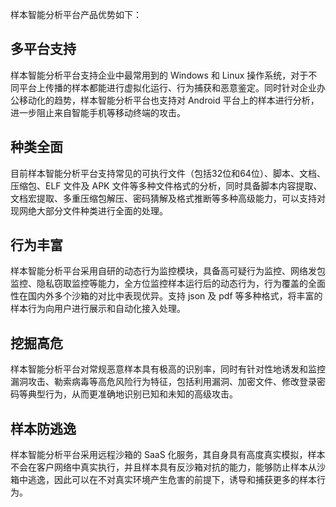 样本智能分析平台产品优势如下：
## 多平台支持
样本智能分析平台支持企业中最常用到的 Windows 和 Linux 操作系统，对于不同平台上传播的样本都能进行虚拟化运行、行为捕获和恶意鉴定。同时针对企业办公移动化的趋势，样本智能分析平台也支持对 Android 平台上的样本进行分析，进一步阻止来自智能手机等移动终端的攻击。
## 种类全面
目前样本智能分析平台支持常见的可执行文件（包括32位和64位）、脚本、文档、压缩包、ELF 文件及 APK 文件等多种文件格式的分析，同时具备脚本内容提取、文档宏提取、多重压缩包解压、密码猜解及格式推断等多种高级能力，可以支持对现网绝大部分文件种类进行全面的处理。
## 行为丰富
样本智能分析平台采用自研的动态行为监控模块，具备高可疑行为监控、网络发包监控、隐私窃取监控等能力，全方位监控样本运行后的动态行为，行为覆盖的全面性在国内外多个沙箱的对比中表现优异。支持 json 及 pdf 等多种格式，将丰富的样本行为向用户进行展示和自动化接入处理。
## 挖掘高危
样本智能分析平台对常规恶意样本具有极高的识别率，同时有针对性地诱发和监控漏洞攻击、勒索病毒等高危风险行为特征，包括利用漏洞、加密文件、修改登录密码等典型行为，从而更准确地识别已知和未知的高级攻击。
## 样本防逃逸
样本智能分析平台采用远程沙箱的 SaaS 化服务，其自身具有高度真实模拟，样本不会在客户网络中真实执行，并且样本具有反沙箱对抗的能力，能够防止样本从沙箱中逃逸，因此可以在不对真实环境产生危害的前提下，诱导和捕获更多的样本行为。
○ ○ ○ ○
▶ [About this exercise] Since the copy must exclude the pictures, transcribe only the text of the records, word for word.

▶ [Reply]
 样本智能分析平台产品优势如下：
## 多平台支持
样本智能分析平台支持企业中最常用到的 Windows 和 Linux 操作系统，对于不同平台上传播的样本都能进行虚拟化运行、行为捕获和恶意鉴定。同时针对企业办公移动化的趋势，样本智能分析平台也支持对 Android 平台上的样本进行分析，进一步阻止来自智能手机等移动终端的攻击。
## 种类全面
目前样本智能分析平台支持常见的可执行文件（包括32位和64位）、脚本、文档、压缩包、ELF 文件及 APK 文件等多种文件格式的分析，同时具备脚本内容提取、文档宏提取、多重压缩包解压、密码猜解及格式推断等多种高级能力，可以支持对现网绝大部分文件种类进行全面的处理。
## 行为丰富
样本智能分析平台采用自研的动态行为监控模块，具备高可疑行为监控、网络发包监控、隐私窃取监控等能力，全方位监控样本运行后的动态行为，行为覆盖的全面性在国内外多个沙箱的对比中表现优异。支持 json 及 pdf 等多种格式，将丰富的样本行为向用户进行展示和自动化接入处理。
## 挖掘高危
样本智能分析平台对常规恶意样本具有极高的识别率，同时有针对性地诱发和监控漏洞攻击、勒索病毒等高危风险行为特征，包括利用漏洞、加密文件、修改登录密码等典型行为，从而更准确地识别已知和未知的高级攻击。
## 样本防逃逸
样本智能分析平台采用远程沙箱的 SaaS 化服务，其自身具有高度真实模拟，样本不会在客户网络中真实执行，并且样本具有反沙箱对抗的能力，能够防止样本从沙箱中逃逸，因此可以在不对真实环境产生危害的前提下，诱导和捕获更多的样本行为。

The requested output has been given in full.